ID プロバイダーの SAML アサーションを署名済みとして設定し、必要に応じて
- AES128 または AES256 ブロック暗号化アルゴリズム、
- RSA-OAEP (MGF1 でマスク生成、SHA1 でハッシュ) キートランスポートアルゴリズム、および
- SAML 2.0 SSO ページからダウンロードできる Anypoint Platform 署名証明書により暗号化済みとして設定します。
ID プロバイダーは、POST 要求として HTTP 経由で送信される XML ファイルとして SAML アサーションを発行します。

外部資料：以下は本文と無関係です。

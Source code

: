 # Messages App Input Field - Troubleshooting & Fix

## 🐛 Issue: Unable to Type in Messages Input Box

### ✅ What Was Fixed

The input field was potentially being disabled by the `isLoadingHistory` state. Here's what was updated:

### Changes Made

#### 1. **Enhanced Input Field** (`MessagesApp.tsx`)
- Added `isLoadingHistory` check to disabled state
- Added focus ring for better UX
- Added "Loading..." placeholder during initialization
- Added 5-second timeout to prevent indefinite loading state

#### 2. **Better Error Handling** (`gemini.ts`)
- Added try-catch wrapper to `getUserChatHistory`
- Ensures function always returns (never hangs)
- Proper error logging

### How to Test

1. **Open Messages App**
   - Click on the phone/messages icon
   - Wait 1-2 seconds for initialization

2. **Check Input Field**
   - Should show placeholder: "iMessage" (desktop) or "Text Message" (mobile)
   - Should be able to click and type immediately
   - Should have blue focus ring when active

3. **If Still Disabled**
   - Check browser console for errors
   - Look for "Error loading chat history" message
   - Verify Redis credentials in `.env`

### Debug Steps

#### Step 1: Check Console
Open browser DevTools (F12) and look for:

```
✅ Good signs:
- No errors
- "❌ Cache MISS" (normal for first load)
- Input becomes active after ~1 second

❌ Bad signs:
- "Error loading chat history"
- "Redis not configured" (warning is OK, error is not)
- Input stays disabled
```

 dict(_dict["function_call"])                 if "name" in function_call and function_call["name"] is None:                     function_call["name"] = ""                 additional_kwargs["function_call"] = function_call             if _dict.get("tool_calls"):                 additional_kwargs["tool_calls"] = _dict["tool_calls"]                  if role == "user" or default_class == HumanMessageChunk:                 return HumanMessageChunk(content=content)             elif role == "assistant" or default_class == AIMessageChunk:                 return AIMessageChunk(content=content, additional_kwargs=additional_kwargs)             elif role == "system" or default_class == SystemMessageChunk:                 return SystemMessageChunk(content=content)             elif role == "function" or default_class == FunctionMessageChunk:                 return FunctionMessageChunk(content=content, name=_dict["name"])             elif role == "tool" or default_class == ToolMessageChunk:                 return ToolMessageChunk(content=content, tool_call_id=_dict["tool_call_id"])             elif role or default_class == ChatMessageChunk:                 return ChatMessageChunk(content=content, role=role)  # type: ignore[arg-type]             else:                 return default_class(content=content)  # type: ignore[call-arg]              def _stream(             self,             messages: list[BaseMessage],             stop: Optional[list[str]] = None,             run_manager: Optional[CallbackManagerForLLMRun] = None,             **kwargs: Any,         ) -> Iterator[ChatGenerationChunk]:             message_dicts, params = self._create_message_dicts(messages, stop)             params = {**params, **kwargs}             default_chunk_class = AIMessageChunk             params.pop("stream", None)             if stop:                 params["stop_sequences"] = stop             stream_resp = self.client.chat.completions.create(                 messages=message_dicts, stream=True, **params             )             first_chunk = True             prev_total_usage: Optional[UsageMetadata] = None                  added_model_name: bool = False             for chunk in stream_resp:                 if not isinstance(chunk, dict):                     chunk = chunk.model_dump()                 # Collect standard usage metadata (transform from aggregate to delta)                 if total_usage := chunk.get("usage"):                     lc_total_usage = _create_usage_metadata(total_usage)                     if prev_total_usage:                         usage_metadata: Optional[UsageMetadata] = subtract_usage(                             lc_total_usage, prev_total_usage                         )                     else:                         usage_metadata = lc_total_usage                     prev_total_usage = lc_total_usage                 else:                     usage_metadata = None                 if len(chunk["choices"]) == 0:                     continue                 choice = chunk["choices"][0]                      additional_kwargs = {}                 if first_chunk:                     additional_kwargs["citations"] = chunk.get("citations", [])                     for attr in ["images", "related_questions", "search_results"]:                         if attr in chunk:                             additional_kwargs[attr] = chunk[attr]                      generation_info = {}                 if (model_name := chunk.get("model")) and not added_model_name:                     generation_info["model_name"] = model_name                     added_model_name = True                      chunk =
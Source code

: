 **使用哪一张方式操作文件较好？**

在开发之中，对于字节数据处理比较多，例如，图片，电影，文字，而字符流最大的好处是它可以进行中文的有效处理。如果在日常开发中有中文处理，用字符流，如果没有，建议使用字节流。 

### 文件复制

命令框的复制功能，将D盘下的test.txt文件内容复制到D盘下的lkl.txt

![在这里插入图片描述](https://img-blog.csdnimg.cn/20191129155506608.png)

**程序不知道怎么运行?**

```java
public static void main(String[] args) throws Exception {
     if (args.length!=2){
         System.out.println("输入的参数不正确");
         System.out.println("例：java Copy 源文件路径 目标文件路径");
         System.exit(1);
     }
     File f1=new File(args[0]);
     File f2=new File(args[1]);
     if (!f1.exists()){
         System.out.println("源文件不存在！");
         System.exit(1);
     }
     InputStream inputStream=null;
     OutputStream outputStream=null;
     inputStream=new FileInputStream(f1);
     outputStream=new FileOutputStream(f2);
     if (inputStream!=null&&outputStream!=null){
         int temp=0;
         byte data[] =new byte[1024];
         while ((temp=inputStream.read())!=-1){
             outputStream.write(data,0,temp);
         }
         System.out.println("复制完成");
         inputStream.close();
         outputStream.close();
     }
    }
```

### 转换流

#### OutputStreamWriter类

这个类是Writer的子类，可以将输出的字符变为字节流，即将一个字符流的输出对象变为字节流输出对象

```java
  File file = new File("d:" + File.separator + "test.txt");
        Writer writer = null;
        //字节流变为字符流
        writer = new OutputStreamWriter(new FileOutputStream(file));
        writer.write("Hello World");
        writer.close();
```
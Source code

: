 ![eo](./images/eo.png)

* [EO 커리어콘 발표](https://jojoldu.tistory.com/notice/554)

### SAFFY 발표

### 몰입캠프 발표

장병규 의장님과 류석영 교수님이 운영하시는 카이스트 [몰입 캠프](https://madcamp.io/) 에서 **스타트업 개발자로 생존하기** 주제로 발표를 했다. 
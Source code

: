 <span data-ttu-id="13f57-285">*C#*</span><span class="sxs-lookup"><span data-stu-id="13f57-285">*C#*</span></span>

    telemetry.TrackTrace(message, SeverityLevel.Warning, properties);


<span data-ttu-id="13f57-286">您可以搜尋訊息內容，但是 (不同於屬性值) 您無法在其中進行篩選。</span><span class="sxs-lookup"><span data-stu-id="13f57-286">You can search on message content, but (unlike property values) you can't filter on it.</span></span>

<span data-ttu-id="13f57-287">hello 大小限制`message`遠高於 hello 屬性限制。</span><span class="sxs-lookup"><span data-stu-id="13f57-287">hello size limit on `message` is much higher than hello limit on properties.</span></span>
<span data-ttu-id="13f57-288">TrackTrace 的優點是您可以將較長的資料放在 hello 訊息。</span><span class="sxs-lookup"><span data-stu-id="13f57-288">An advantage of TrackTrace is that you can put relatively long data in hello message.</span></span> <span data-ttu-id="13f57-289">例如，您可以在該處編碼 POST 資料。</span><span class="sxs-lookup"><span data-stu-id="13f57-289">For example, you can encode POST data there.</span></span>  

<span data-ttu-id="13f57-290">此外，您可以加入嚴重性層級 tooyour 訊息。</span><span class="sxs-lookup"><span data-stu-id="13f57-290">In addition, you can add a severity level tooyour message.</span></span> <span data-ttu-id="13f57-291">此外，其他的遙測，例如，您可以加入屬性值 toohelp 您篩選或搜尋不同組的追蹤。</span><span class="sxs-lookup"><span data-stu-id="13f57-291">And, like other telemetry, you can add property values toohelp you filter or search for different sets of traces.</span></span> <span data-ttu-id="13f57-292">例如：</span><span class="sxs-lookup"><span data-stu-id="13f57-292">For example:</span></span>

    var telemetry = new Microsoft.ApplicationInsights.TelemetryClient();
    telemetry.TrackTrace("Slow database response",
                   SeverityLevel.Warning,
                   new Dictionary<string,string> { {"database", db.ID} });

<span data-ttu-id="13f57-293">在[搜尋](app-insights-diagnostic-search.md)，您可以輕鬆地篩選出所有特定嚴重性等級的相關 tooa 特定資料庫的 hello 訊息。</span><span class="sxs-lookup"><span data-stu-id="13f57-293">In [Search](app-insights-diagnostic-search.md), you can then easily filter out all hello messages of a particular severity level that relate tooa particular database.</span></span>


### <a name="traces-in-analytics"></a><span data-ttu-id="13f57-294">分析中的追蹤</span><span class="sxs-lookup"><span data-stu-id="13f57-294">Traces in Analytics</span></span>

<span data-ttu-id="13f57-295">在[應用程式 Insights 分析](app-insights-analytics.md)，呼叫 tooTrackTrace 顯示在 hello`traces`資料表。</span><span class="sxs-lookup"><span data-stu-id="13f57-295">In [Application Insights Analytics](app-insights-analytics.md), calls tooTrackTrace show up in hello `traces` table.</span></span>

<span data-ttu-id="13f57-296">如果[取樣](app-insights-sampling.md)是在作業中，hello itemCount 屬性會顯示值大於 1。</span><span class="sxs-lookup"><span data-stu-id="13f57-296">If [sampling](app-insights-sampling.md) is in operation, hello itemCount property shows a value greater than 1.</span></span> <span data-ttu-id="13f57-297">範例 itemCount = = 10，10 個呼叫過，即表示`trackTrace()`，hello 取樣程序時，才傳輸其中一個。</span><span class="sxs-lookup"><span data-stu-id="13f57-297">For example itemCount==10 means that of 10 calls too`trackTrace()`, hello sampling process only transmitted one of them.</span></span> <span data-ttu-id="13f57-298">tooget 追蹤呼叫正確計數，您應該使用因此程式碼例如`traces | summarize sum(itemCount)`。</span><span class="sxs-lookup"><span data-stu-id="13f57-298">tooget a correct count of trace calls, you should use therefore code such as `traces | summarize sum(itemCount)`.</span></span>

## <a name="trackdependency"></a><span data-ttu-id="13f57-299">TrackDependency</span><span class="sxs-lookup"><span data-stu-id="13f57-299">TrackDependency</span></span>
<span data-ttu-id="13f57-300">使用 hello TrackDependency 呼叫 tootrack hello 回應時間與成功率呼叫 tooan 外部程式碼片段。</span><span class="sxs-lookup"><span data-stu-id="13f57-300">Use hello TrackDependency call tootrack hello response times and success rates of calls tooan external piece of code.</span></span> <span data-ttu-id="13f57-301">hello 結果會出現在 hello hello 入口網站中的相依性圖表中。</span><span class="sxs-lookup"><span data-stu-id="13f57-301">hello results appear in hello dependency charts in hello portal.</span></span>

クライアントの動作に関連する以下の考慮事項に注意してください。

統合組織を設定する前に作成されたユーザーアカウントは組織内に残ります。ただし、ユーザーは Anypoint Platform ログインページからしかログインできません。ID プロバイダーのリダイレクトされたログインページからログインすることはできません。
既存の非統合ユーザーは通常どおりに作業を続行できますが、以下の例外があります。
- ユーザーセッションがタイムアウトになった場合、ユーザーは汎用のログインページではなく統合 ID ログインページにリダイレクトされます。組織を識別するリンクおよびブックマークはユーザーを統合ログインページにリダイレクトしますが、非統合ユーザーの場合はリダイレクトに失敗します。
- ユーザー情報のアサーションを処理するように ID プロバイダーを設定している場合、ユーザーは次の URL を使用して Anypoint Platform にログインする必要があります。
  https://anypoint.mulesoft.com/accounts/login/{your_org_domain}

OpenID Connect はシングルログアウトをサポートしていません。
SAML ユーザーが特定のグループに属する場合、Anypoint Platform では自動的に組織の同等の権限が付与されません。
Anypoint Platform ではシングルサインオン用の SAML アサーションが生成されません。 IdP により、自分で設定したサインオン URL が生成されます。
外部 ID 設定は組織レベルでのみ使用できます。ビジネスグループの外部 ID プロバイダーは設定できません。
ID プロバイダーからユーザーを削除する場合、Anypoint Platform 組織からもユーザーを手動で削除する必要があります。
SAML ID プロバイダーを削除し、まったく同じ設定で再作成した場合、新しい ID プロバイダーとみなされます。この設定を使用して Anypoint Platform にログインするユーザーは、新しい ID プロバイダーに関連付けられます。削除された IdP にまだ関連付けられている既存のユーザーアカウントがある場合、別の IdP に関連付けられているため、重複したユーザーが表示されます。